La dieta si basa sull’esclusione degli alimenti contenenti il glutine o a rischio di contenerlo e sull’uso di alimenti senza glutine (naturali o dietetici). A questo scopo risultano particolarmente utili i presidi che l’ASSOCIAZIONE ITALIANA Celiachia (AIC) ha predisposto: il prontuario degli alimenti e l’elenco dei ristoratori pubblici formati per garantire pasti sicuri ai celiaci.
I recenti progressi sulle conoscenze di alcuni meccanismi patogenetici della malattia celiaca a livello cellulare e molecolare hanno permesso l’avvio di molti studi per lo sviluppo di terapie alternative alla dieta; esse sono destinate, probabilmente, ad un discreto successo in considerazione della difficoltà di molti celiaci a seguire sempre correttamente la dieta.
In particolare è in corso di sviluppo un “vaccino” che potrebbe rappresentare la prevenzione primaria della celiachia; molto utili, inoltre, potrebbero essere alcuni enzimi capaci di digerire completamente la sequenza di proteine (gliadina) contenuta nel glutine.

D: I celiaci devono sottoporsi a controlli periodici ?

R: Dopo la diagnosi i celiaci dovranno sottoporsi a controlli periodici presso gli specialisti gastroenterologi e nutrizionisti all’inizio ogni 6 mesi e poi ogni 12 mesi a sierologia negativizzata. Il follow up verifica l’adesione del paziente alla dieta e, a questo scopo, risulta molto importante un’attenta anamnesi alimentare per identificare anche eventuali modeste contaminazioni da glutine.

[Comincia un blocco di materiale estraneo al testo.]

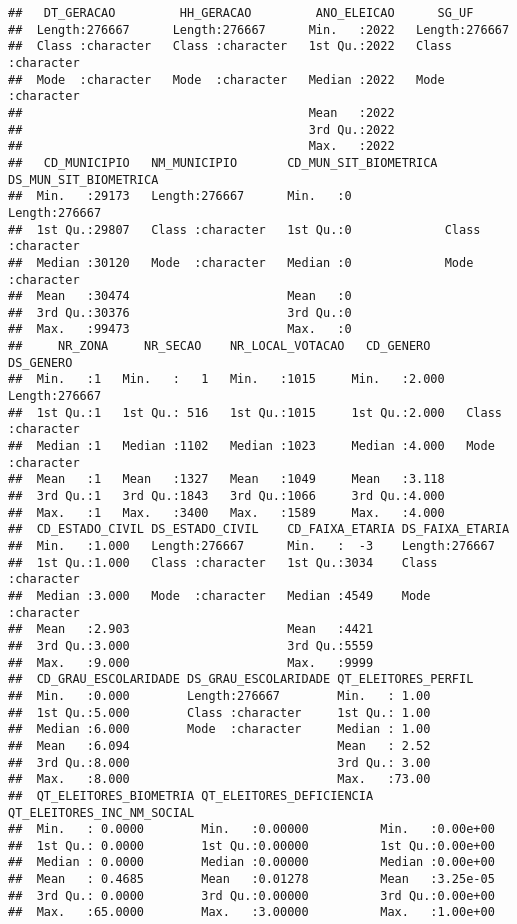 \documentclass[
]{article}
\begin{document}
\begin{verbatim}
##   DT_GERACAO         HH_GERACAO         ANO_ELEICAO      SG_UF          
##  Length:276667      Length:276667      Min.   :2022   Length:276667     
##  Class :character   Class :character   1st Qu.:2022   Class :character  
##  Mode  :character   Mode  :character   Median :2022   Mode  :character  
##                                        Mean   :2022                     
##                                        3rd Qu.:2022                     
##                                        Max.   :2022                     
##   CD_MUNICIPIO   NM_MUNICIPIO       CD_MUN_SIT_BIOMETRICA DS_MUN_SIT_BIOMETRICA
##  Min.   :29173   Length:276667      Min.   :0             Length:276667        
##  1st Qu.:29807   Class :character   1st Qu.:0             Class :character     
##  Median :30120   Mode  :character   Median :0             Mode  :character     
##  Mean   :30474                      Mean   :0                                  
##  3rd Qu.:30376                      3rd Qu.:0                                  
##  Max.   :99473                      Max.   :0                                  
##     NR_ZONA     NR_SECAO    NR_LOCAL_VOTACAO   CD_GENERO      DS_GENERO        
##  Min.   :1   Min.   :   1   Min.   :1015     Min.   :2.000   Length:276667     
##  1st Qu.:1   1st Qu.: 516   1st Qu.:1015     1st Qu.:2.000   Class :character  
##  Median :1   Median :1102   Median :1023     Median :4.000   Mode  :character  
##  Mean   :1   Mean   :1327   Mean   :1049     Mean   :3.118                     
##  3rd Qu.:1   3rd Qu.:1843   3rd Qu.:1066     3rd Qu.:4.000                     
##  Max.   :1   Max.   :3400   Max.   :1589     Max.   :4.000                     
##  CD_ESTADO_CIVIL DS_ESTADO_CIVIL    CD_FAIXA_ETARIA DS_FAIXA_ETARIA   
##  Min.   :1.000   Length:276667      Min.   :  -3    Length:276667     
##  1st Qu.:1.000   Class :character   1st Qu.:3034    Class :character  
##  Median :3.000   Mode  :character   Median :4549    Mode  :character  
##  Mean   :2.903                      Mean   :4421                      
##  3rd Qu.:3.000                      3rd Qu.:5559                      
##  Max.   :9.000                      Max.   :9999                      
##  CD_GRAU_ESCOLARIDADE DS_GRAU_ESCOLARIDADE QT_ELEITORES_PERFIL
##  Min.   :0.000        Length:276667        Min.   : 1.00      
##  1st Qu.:5.000        Class :character     1st Qu.: 1.00      
##  Median :6.000        Mode  :character     Median : 1.00      
##  Mean   :6.094                             Mean   : 2.52      
##  3rd Qu.:8.000                             3rd Qu.: 3.00      
##  Max.   :8.000                             Max.   :73.00      
##  QT_ELEITORES_BIOMETRIA QT_ELEITORES_DEFICIENCIA QT_ELEITORES_INC_NM_SOCIAL
##  Min.   : 0.0000        Min.   :0.00000          Min.   :0.00e+00          
##  1st Qu.: 0.0000        1st Qu.:0.00000          1st Qu.:0.00e+00          
##  Median : 0.0000        Median :0.00000          Median :0.00e+00          
##  Mean   : 0.4685        Mean   :0.01278          Mean   :3.25e-05          
##  3rd Qu.: 0.0000        3rd Qu.:0.00000          3rd Qu.:0.00e+00          
##  Max.   :65.0000        Max.   :3.00000          Max.   :1.00e+00
\end{verbatim}
\end{document}
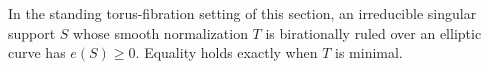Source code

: \begin{proposition}[P4.22]\hypertarget{tag-02WU}{}\label{night:P4.22}\label{stmt:P4.22}


In the standing torus-fibration setting of this section, an irreducible singular support
$S$ whose smooth normalization $T$ is birationally ruled
over an elliptic curve has $e(S)\ge0$. Equality holds
exactly when $T$ is minimal.
\end{proposition}
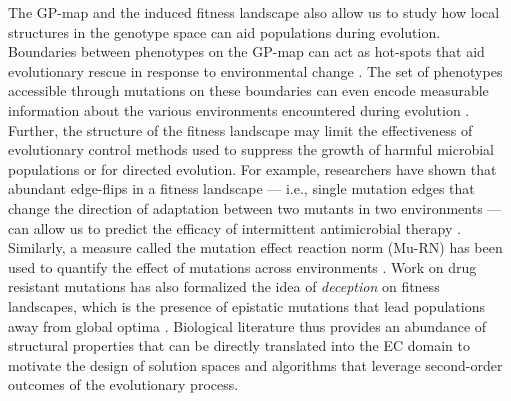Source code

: The GP-map  and the induced fitness landscape also allow us to study how local structures in the genotype space can aid populations during evolution.
Boundaries between phenotypes on the GP-map can act as hot-spots that aid evolutionary rescue in response to environmental change \citep{kumawat2024evolution, ancel2005evolution, kussell2006polymerpopulation}.
The set of phenotypes accessible through mutations on these boundaries can even encode measurable information about the various environments encountered during evolution \citep{kumawat2024evolution}.
Further, the structure of the fitness landscape may limit the effectiveness of evolutionary control methods used to suppress the growth of harmful microbial populations or for directed evolution.
For example, researchers have shown that abundant edge-flips in a fitness landscape --- i.e., single mutation edges that change the direction of adaptation between two mutants in two environments --- can allow us to predict the efficacy of intermittent antimicrobial therapy \citep{chen2024inverted}.
Similarly, a measure called the mutation effect reaction norm (Mu-RN) has been used to quantify the effect of mutations across environments \citep{ogbunugafor2022mutation}.
Work on drug resistant mutations has also formalized the idea of \textit{deception} on fitness landscapes, which is the presence of epistatic mutations that lead populations away from global optima \citep{eppstein2016quantifying, ogbunugafor2016competition}.
Biological literature thus provides an abundance of structural properties that can be directly translated into the EC domain to motivate the design of solution spaces and algorithms that leverage second-order outcomes of the evolutionary process.

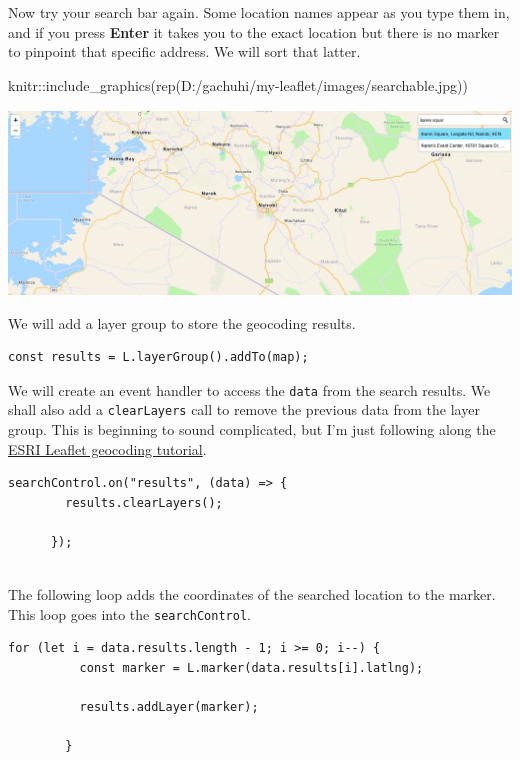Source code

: \documentclass[
]{book}
\newenvironment{Shaded}{\begin{snugshade}}{\end{snugshade}}
\newcommand{\FunctionTok}[1]{\textcolor[rgb]{0.00,0.00,0.00}{#1}}
\newcommand{\NormalTok}[1]{#1}
\newcommand{\SpecialCharTok}[1]{\textcolor[rgb]{0.00,0.00,0.00}{#1}}
\newcommand{\StringTok}[1]{\textcolor[rgb]{0.31,0.60,0.02}{#1}}
\begin{document}
Now try your search bar again. Some location names appear as you type them in, and if you press \textbf{Enter} it takes you to the exact location but there is no marker to pinpoint that specific address. We will sort that latter.

\begin{Shaded}
\begin{Highlighting}[]
\NormalTok{knitr}\SpecialCharTok{::}\FunctionTok{include\_graphics}\NormalTok{(}\FunctionTok{rep}\NormalTok{(}\StringTok{\textquotesingle{}D:/gachuhi/my{-}leaflet/images/searchable.jpg\textquotesingle{}}\NormalTok{))}
\end{Highlighting}
\end{Shaded}

\includegraphics[width=25.9in]{../images/searchable}

We will add a layer group to store the geocoding results.

\begin{verbatim}
const results = L.layerGroup().addTo(map);
\end{verbatim}

We will create an event handler to access the \texttt{data} from the search results. We shall also add a \texttt{clearLayers} call to remove the previous data from the layer group. This is beginning to sound complicated, but I'm just following along the \href{https://developers.arcgis.com/esri-leaflet/geocode-and-search/search-for-an-address/?utm_source=pocket_saves}{ESRI Leaflet geocoding tutorial}.

\begin{verbatim}
searchControl.on("results", (data) => {
        results.clearLayers();

      });
      
\end{verbatim}

The following loop adds the coordinates of the searched location to the marker. This loop goes into the \texttt{searchControl}.

\begin{verbatim}
for (let i = data.results.length - 1; i >= 0; i--) {
          const marker = L.marker(data.results[i].latlng);

          results.addLayer(marker);

        }
\end{verbatim}
\end{document}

Nelle visite di controllo, oltre alla valutazione clinica e l’adesione alla dieta senza glutine , si procede al monitoraggio di parametri biochimici e si prescrive l’eventuale supplementazione vitaminico-minerale se sono presenti deficit (ferro, folati, Vitamina D… ); in particolare deve essere studiato il metabolismo dell’osso anche attraverso la densitometria ossea. Il follow up risulta indicato per identificare patologie autoimmuni eventualmente associate, per una diagnosi precoce delle complicanze e per monitorare lo stato nutrizionale correggendo malnutrizione e prevenendo, eventualmente, l’eccesso ponderale e la dislipidemia; la visita specialistica è anche un’ importante occasione per il rinforzo educativo e delle motivazioni a seguire prescrizioni dietetiche molto impegnative.